Intervention de Victorin Lurel

Délégation sénatoriale aux outre-mer — Réunion du 22 janvier 2019 : 1ère réunion
Représentation et visibilité des outre-mer dans l'audiovisuel public — Audition de Mme Delphine Ernotte-cunci présidente de france télévisions

Photo de Victorin LurelVictorin Lurel :

Je commencerai par vous dire que j'ai peut-être un autre prisme que la délégation, même si je partage et appuie ce qui est en cours, à savoir se placer déjà dans quelque chose de l'ordre du fait accompli, à savoir la disparition prochaine de France Ô. J'avoue avoir du mal à l'accepter.

Je ne crois pas du tout à l'orientation qui a été prise ni à son efficacité, je l'ai dit et le redis ici. Et ce d'autant plus qu'un débat national est ouvert où le Président de la République sollicite les propositions et une vision nouvelle : j'espère que mes compatriotes diront qu'ils veulent conserver France Ô, même avec un petit budget de 25 millions d'euros pour 0,8 % d'audience, ce qui n'est pas moins, au demeurant, que France info.

Je me situe un peu en amont du fait accompli que nous sommes collectivement en train de ratifier et me demande comment, techniquement, améliorer l'offre télévisuelle qui sera faite aux outre-mer. J'estime qu'elle ne sera pas bonne, quel que soit le talent et le dévouement que vous y mettrez : le compte n'y sera pas, je le dis clairement.

Par exemple, sur la TNT, ce décrochage dont nous savons qu'en Europe les expériences n'ont pas été concluantes, la BBC le montre. Nous ne sommes pas correctement reliés au haut débit outre-mer. Sauf déjà à accepter le fait accompli que France Ô ne sera plus captée outre-mer. Le haut débit n'arrivera qu'en 2022 au mieux. On sait que la plupart des plans de financement de l'installation du haut débit et de la fibre optique n'est pas bouclée outre-mer, au point que l'on vient de donner 50 millions à la Martinique, autant peut-être pour la Guyane et l'arrière-pays guyanais : cela ne va pas arriver tout de suite.

France Télévisions n'a pas éprouvé le besoin de faire en sorte que Public Sénat soit captée outre-mer dans le bouquet gratuit. On nous a dit qu'il fallait 1 à 2 millions d'euros pour financer cela : personne ne l'a pris en compte au nom de la visibilité.

Ces situations vont persister.
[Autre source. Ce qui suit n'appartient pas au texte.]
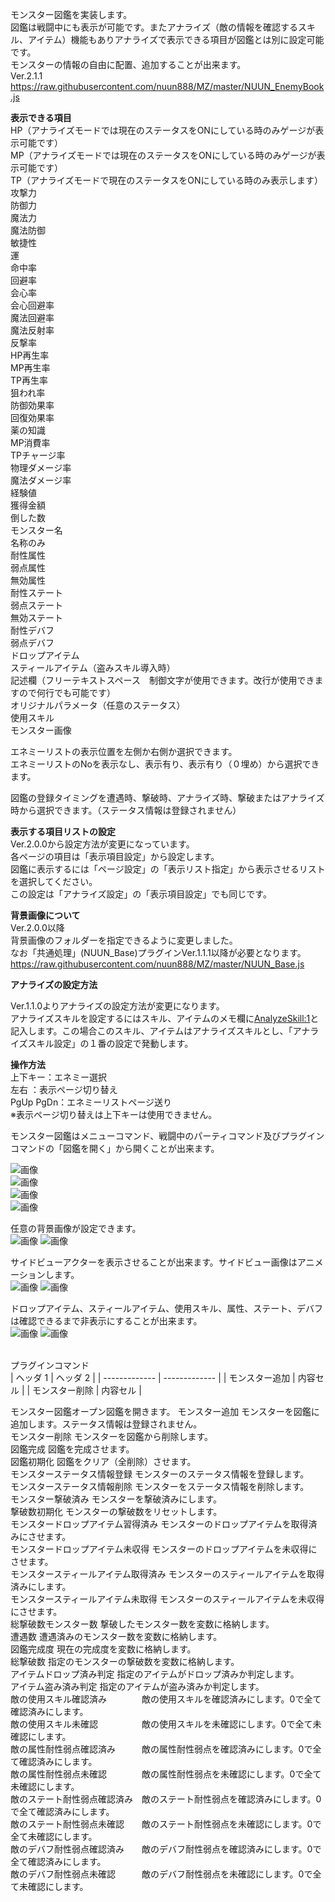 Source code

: モンスター図鑑を実装します。<br>
図鑑は戦闘中にも表示が可能です。またアナライズ（敵の情報を確認するスキル、アイテム）機能もありアナライズで表示できる項目が図鑑とは別に設定可能です。<br>
モンスターの情報の自由に配置、追加することが出来ます。<br>
Ver.2.1.1<br>
https://raw.githubusercontent.com/nuun888/MZ/master/NUUN_EnemyBook.js<br>

<B>表示できる項目</B><br>
HP（アナライズモードでは現在のステータスをONにしている時のみゲージが表示可能です）<br>
MP（アナライズモードでは現在のステータスをONにしている時のみゲージが表示可能です）<br>
TP（アナライズモードで現在のステータスをONにしている時のみ表示します）<br>
攻撃力<br>
防御力<br>
魔法力<br>
魔法防御<br>
敏捷性<br>
運<br>
命中率<br>
回避率<br>
会心率<br>
会心回避率<br>
魔法回避率<br>
魔法反射率<br>
反撃率<br>
HP再生率<br>
MP再生率<br>
TP再生率<br>
狙われ率<br>
防御効果率<br>
回復効果率<br>
薬の知識<br>
MP消費率<br>
TPチャージ率<br>
物理ダメージ率<br>
魔法ダメージ率<br>
経験値<br>
獲得金額<br>
倒した数<br>
モンスター名<br>
名称のみ<br>
耐性属性<br>
弱点属性<br>
無効属性<br>
耐性ステート<br>
弱点ステート<br>
無効ステート<br>
耐性デバフ<br>
弱点デバフ<br>
ドロップアイテム<br>
スティールアイテム（盗みスキル導入時）<br>
記述欄（フリーテキストスペース　制御文字が使用できます。改行が使用できますので何行でも可能です）<br>
オリジナルパラメータ（任意のステータス）<br>
使用スキル<br>
モンスター画像<br>

エネミーリストの表示位置を左側か右側か選択できます。<br>
エネミーリストのNoを表示なし、表示有り、表示有り（０埋め）から選択できます。<br>

図鑑の登録タイミングを遭遇時、撃破時、アナライズ時、撃破またはアナライズ時から選択できます。（ステータス情報は登録されません）<br>

<B>表示する項目リストの設定</B><br>
Ver.2.0.0から設定方法が変更になっています。<br>
各ページの項目は「表示項目設定」から設定します。<br>
図鑑に表示するには「ページ設定」の「表示リスト指定」から表示させるリストを選択してください。<br>
この設定は「アナライズ設定」の「表示項目設定」でも同じです。<br>

<B>背景画像について</B><br>
Ver.2.0.0以降<br>
背景画像のフォルダーを指定できるように変更しました。<br>
なお「共通処理」(NUUN_Base)プラグインVer.1.1.1以降が必要となります。<br>
https://raw.githubusercontent.com/nuun888/MZ/master/NUUN_Base.js

<B>アナライズの設定方法</B><br>

Ver.1.1.0よりアナライズの設定方法が変更になります。<br>
アナライズスキルを設定するにはスキル、アイテムのメモ欄に<AnalyzeSkill:1>と記入します。この場合このスキル、アイテムはアナライズスキルとし、「アナライズスキル設定」の１番の設定で発動します。<br>

<B>操作方法</B><br>
上下キー：エネミー選択<br>
左右 ：表示ページ切り替え<br>
PgUp PgDn：エネミーリストページ送り<br>
※表示ページ切り替えは上下キーは使用できません。<br>

モンスター図鑑はメニューコマンド、戦闘中のパーティコマンド及びプラグインコマンドの「図鑑を開く」から開くことが出来ます。<br>

![画像](img/EnemyBook1.png)<br>
![画像](img/EnemyBook2.png)<br>
![画像](img/EnemyBook3.png)<br>
![画像](img/EnemyBook4.png)<br>

任意の背景画像が設定できます。<br>
![画像](img/EnemyBook8.png)
![画像](img/EnemyBook12.png)

サイドビューアクターを表示させることが出来ます。サイドビュー画像はアニメーションします。<br>
![画像](img/EnemyBook10.png)
![画像](img/EnemyBook11.png)

ドロップアイテム、スティールアイテム、使用スキル、属性、ステート、デバフは確認できるまで非表示にすることが出来ます。<br>
![画像](img/EnemyBook19.png)
![画像](img/EnemyBook20.png)<br>

<br>プラグインコマンド</B><br>
| ヘッダ 1 | ヘッダ 2 |
| ------------- | ------------- |
| モンスター追加  | 内容セル  |
| モンスター削除  | 内容セル  |
<tr>モンスター図鑑オープン</tr><tr>図鑑を開きます。</tr>
モンスター追加              モンスターを図鑑に追加します。ステータス情報は登録されません。<br>
モンスター削除              モンスターを図鑑から削除します。<br>
図鑑完成                    図鑑を完成させます。<br>
図鑑初期化                  図鑑をクリア（全削除）させます。<br>
モンスターステータス情報登録  モンスターのステータス情報を登録します。<br>
モンスターステータス情報削除  モンスターをステータス情報を削除します。<br>
モンスター撃破済み           モンスターを撃破済みにします。<br>
撃破数初期化                 モンスターの撃破数をリセットします。<br>
モンスタードロップアイテム習得済み    モンスターのドロップアイテムを取得済みにさせます。<br>
モンスタードロップアイテム未収得      モンスターのドロップアイテムを未収得にさせます。<br>
モンスタースティールアイテム取得済み  モンスターのスティールアイテムを取得済みにします。<br>
モンスタースティールアイテム未取得   モンスターのスティールアイテムを未収得にさせます。<br>
総撃破数モンスター数          撃破したモンスター数を変数に格納します。<br>
遭遇数                      遭遇済みのモンスター数を変数に格納します。<br>
図鑑完成度                   現在の完成度を変数に格納します。<br>
総撃破数                    指定のモンスターの撃破数を変数に格納します。<br>
アイテムドロップ済み判定      指定のアイテムがドロップ済みか判定します。<br>
アイテム盗み済み判定         指定のアイテムが盗み済みか判定します。<br>
敵の使用スキル確認済み　　　　敵の使用スキルを確認済みにします。0で全て確認済みにします。<br>
敵の使用スキル未確認　　　　　敵の使用スキルを未確認にします。0で全て未確認にします。<br>
敵の属性耐性弱点確認済み　　　敵の属性耐性弱点を確認済みにします。0で全て確認済みにします。<br>
敵の属性耐性弱点未確認　　　　敵の属性耐性弱点を未確認にします。0で全て未確認にします。<br>
敵のステート耐性弱点確認済み　敵のステート耐性弱点を確認済みにします。0で全て確認済みにします。<br>
敵のステート耐性弱点未確認　　敵のステート耐性弱点を未確認にします。0で全て未確認にします。<br>
敵のデバフ耐性弱点確認済み　　敵のデバフ耐性弱点を確認済みにします。0で全て確認済みにします。<br>
敵のデバフ耐性弱点未確認　　　敵のデバフ耐性弱点を未確認にします。0で全て未確認にします。<br>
Aussi, si je souscris à l'exercice qui est fait ici, j'en connais les limites.

Enfin, on vous demande de faire des efforts, d'abord environ 50 millions d'euros d'économies, puis 400 millions d'euros dont 160 en baisses de dotations publiques et, dans le même temps, on vous demande d'investir 420 millions d'euros, de ne pas baisser la garde. Vous n'y arriverez pas. Pour le faire, vous allez supprimer 2 000 emplois dont 1 000 nets.

Bien sûr, Malakoff appartient à France Télévisions. Lorsque je vous avais entendue avec notre collègue Catherine Troendlé, vous nous aviez dit que la suppression de Malakoff n'était pas dans votre feuille de route. Madame la présidente, pouvez-me garantir que le siège de Malakoff ne sera pas vendu ? J'entends des choses contraires. Pouvez-vous m'assurer que pour financer l'installation de la cité du cinéma dans la plaine de Saint-Denis la vente de Malakoff ne sera pas un apport ? C'est peut-être ici une rumeur dont je me fais le porte-parole mais j'ai entendu cela de vos syndicats. Pouvez-vous nous garantir ici, devant la délégation, qu'au-delà des redéploiements internes le siège de Malakoff, cette visibilité physique, sera conservé ?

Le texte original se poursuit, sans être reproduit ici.